:: Working data ::
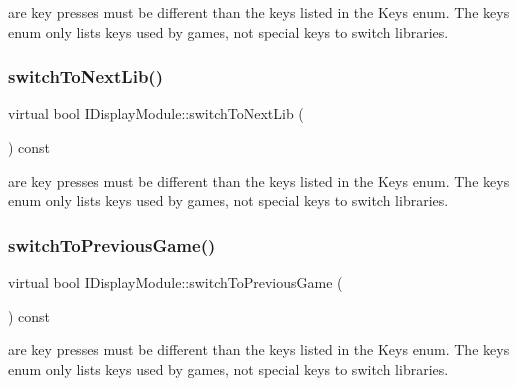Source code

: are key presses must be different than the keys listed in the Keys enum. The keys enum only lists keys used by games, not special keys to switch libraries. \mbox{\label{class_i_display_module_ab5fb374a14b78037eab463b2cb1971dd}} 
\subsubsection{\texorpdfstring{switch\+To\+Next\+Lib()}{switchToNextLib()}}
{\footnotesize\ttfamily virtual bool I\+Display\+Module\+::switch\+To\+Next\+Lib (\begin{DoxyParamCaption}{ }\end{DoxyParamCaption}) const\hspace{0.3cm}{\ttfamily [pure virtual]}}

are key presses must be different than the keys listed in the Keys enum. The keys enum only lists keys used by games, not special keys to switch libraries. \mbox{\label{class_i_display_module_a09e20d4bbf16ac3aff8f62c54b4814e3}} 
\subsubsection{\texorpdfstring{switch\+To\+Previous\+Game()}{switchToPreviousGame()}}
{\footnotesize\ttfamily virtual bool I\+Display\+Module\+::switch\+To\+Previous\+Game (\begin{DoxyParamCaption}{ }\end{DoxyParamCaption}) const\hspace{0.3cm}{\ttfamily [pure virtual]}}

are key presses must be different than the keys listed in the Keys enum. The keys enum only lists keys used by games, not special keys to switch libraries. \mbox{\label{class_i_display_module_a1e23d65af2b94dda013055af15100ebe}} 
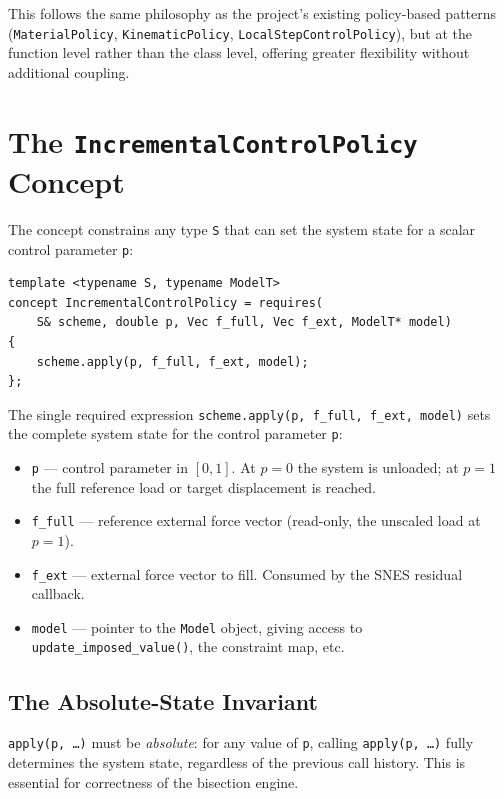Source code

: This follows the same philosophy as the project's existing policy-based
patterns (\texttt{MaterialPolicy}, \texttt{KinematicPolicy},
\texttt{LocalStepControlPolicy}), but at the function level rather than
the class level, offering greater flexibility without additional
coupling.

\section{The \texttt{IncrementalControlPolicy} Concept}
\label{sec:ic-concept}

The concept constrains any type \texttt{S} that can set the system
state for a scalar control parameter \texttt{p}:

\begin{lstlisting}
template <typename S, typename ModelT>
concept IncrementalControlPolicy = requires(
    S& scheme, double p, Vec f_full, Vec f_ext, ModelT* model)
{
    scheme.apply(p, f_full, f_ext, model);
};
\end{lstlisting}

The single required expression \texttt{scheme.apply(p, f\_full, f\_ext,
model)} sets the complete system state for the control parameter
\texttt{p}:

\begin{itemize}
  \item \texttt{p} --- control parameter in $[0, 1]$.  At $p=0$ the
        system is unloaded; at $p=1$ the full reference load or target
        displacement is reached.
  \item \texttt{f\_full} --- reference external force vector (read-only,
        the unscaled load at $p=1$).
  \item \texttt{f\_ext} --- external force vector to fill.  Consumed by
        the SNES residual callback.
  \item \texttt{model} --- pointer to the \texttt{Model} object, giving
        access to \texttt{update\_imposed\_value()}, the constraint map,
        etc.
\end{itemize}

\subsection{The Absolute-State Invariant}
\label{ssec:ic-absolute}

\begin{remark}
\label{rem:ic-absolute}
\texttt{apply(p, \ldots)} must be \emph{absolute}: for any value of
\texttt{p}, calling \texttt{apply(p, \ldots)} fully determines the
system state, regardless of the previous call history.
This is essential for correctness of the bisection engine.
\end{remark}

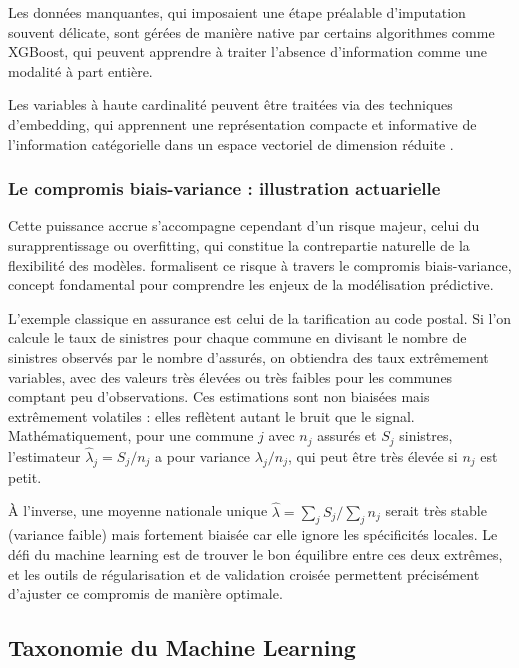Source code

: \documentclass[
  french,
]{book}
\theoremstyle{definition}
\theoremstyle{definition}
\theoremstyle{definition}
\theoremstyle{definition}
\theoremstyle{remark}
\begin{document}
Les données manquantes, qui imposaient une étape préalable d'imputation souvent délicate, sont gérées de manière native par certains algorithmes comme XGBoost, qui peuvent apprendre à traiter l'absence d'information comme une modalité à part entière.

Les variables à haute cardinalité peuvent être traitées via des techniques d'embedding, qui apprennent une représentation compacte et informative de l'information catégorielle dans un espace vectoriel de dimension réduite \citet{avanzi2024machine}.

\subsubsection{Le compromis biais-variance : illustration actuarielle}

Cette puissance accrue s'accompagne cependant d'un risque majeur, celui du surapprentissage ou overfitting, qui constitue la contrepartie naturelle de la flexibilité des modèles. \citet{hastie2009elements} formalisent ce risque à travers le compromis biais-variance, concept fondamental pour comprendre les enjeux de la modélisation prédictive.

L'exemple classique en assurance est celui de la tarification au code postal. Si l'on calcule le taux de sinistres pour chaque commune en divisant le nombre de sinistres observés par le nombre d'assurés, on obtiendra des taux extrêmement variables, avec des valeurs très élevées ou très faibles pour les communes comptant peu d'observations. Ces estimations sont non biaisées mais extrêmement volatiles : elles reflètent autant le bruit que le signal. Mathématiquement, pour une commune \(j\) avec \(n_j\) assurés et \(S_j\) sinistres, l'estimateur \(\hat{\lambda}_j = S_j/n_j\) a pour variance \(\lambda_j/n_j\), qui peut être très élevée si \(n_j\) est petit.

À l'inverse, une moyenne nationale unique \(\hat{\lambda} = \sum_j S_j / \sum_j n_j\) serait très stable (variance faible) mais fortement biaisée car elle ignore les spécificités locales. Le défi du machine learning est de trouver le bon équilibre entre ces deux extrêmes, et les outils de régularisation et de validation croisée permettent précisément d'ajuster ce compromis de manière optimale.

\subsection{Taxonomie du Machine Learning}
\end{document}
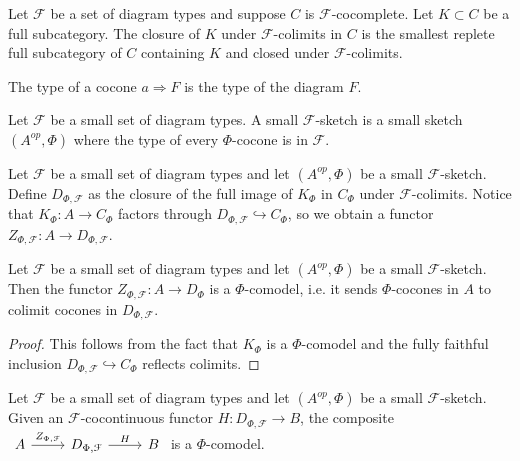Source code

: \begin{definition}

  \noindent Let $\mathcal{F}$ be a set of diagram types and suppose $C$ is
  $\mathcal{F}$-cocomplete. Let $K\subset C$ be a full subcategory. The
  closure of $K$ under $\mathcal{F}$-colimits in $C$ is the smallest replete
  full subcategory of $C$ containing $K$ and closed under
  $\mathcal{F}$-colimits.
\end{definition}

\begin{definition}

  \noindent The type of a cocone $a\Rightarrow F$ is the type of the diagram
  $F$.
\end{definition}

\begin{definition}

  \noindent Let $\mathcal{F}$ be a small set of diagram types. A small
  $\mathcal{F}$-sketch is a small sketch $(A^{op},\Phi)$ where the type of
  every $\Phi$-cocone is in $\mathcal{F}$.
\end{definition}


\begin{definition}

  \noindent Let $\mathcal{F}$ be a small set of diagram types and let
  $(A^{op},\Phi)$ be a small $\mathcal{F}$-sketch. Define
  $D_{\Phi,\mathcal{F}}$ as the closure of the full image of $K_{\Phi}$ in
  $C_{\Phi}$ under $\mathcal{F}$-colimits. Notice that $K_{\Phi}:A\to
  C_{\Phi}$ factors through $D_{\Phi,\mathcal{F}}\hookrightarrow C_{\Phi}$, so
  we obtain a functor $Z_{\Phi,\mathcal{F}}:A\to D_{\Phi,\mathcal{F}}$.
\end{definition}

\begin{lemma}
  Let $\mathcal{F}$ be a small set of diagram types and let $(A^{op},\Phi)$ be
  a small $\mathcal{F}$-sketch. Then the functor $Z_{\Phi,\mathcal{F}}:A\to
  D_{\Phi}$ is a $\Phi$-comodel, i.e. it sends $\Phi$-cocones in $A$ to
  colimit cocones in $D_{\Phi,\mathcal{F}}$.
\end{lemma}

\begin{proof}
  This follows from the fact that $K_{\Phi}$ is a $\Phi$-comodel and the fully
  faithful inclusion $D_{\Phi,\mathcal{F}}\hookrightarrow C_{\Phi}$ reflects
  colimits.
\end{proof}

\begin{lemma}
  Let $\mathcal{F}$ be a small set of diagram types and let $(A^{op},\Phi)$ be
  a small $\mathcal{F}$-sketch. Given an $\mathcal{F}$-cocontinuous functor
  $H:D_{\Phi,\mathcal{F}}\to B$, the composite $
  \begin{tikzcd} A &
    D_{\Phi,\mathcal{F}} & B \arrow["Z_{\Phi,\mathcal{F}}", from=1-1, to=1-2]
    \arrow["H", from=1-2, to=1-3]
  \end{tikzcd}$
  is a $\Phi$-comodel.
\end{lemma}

:: Work task ::
Your task is to reproduce exactly the lines from the start of the data above through the line containing "virtual bool I\+Display\+Module\+::switch\+To\+Next\+Lib", leaving every picture out.

:: Answer area ::
Source code

: are key presses must be different than the keys listed in the Keys enum. The keys enum only lists keys used by games, not special keys to switch libraries. \mbox{\label{class_i_display_module_ab5fb374a14b78037eab463b2cb1971dd}} 
\subsubsection{\texorpdfstring{switch\+To\+Next\+Lib()}{switchToNextLib()}}
{\footnotesize\ttfamily virtual bool I\+Display\+Module\+::switch\+To\+Next\+Lib (\begin{DoxyParamCaption}{ }\end{DoxyParamCaption}) const\hspace{0.3cm}{\ttfamily [pure virtual]}}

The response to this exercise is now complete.